• Dataset content:
((

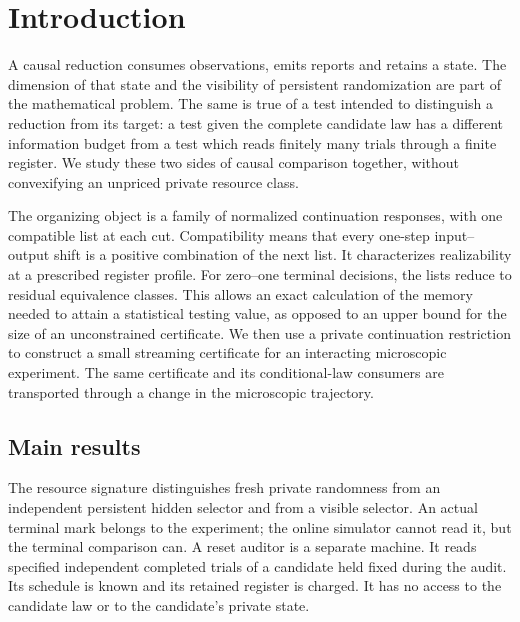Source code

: \section{Introduction}
A causal reduction consumes observations, emits reports and retains a state.
The dimension of that state and the visibility of persistent randomization
are part of the mathematical problem. The same is true of a test intended
to distinguish a reduction from its target: a test given the complete
candidate law has a different information budget from a test which reads
finitely many trials through a finite register. We study these two sides
of causal comparison together, without convexifying an unpriced private
resource class.

The organizing object is a family of normalized continuation responses,
with one compatible list at each cut. Compatibility means that every
one-step input--output shift is a positive combination of the next list.
It characterizes realizability at a prescribed register profile. For
zero--one terminal decisions, the lists reduce to residual equivalence
classes. This allows an exact calculation of the memory needed to attain
a statistical testing value, as opposed to an upper bound for the size of
an unconstrained certificate. We then use a private continuation restriction
to construct a small streaming certificate for an interacting microscopic
experiment. The same certificate and its conditional-law consumers are
transported through a change in the microscopic trajectory.

\subsection{Main results}
The resource signature distinguishes fresh private randomness from an
independent persistent hidden selector and from a visible selector. An
actual terminal mark belongs to the experiment; the online simulator
cannot read it, but the terminal comparison can. A reset auditor is a
separate machine. It reads specified independent completed trials of a
candidate held fixed during the audit. Its schedule is known and its
retained register is charged. It has no access to the candidate law or to
the candidate's private state.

))

• Assigned task:
Reproduce only the lines above, starting at the line with "zero--one terminal decisions, the" and ending at the line with "The resource signature", exactly as written.

• Expected answer:
zero--one terminal decisions, the lists reduce to residual equivalence
classes. This allows an exact calculation of the memory needed to attain
a statistical testing value, as opposed to an upper bound for the size of
an unconstrained certificate. We then use a private continuation restriction
to construct a small streaming certificate for an interacting microscopic
experiment. The same certificate and its conditional-law consumers are
transported through a change in the microscopic trajectory.

\subsection{Main results}
The resource signature distinguishes fresh private randomness from an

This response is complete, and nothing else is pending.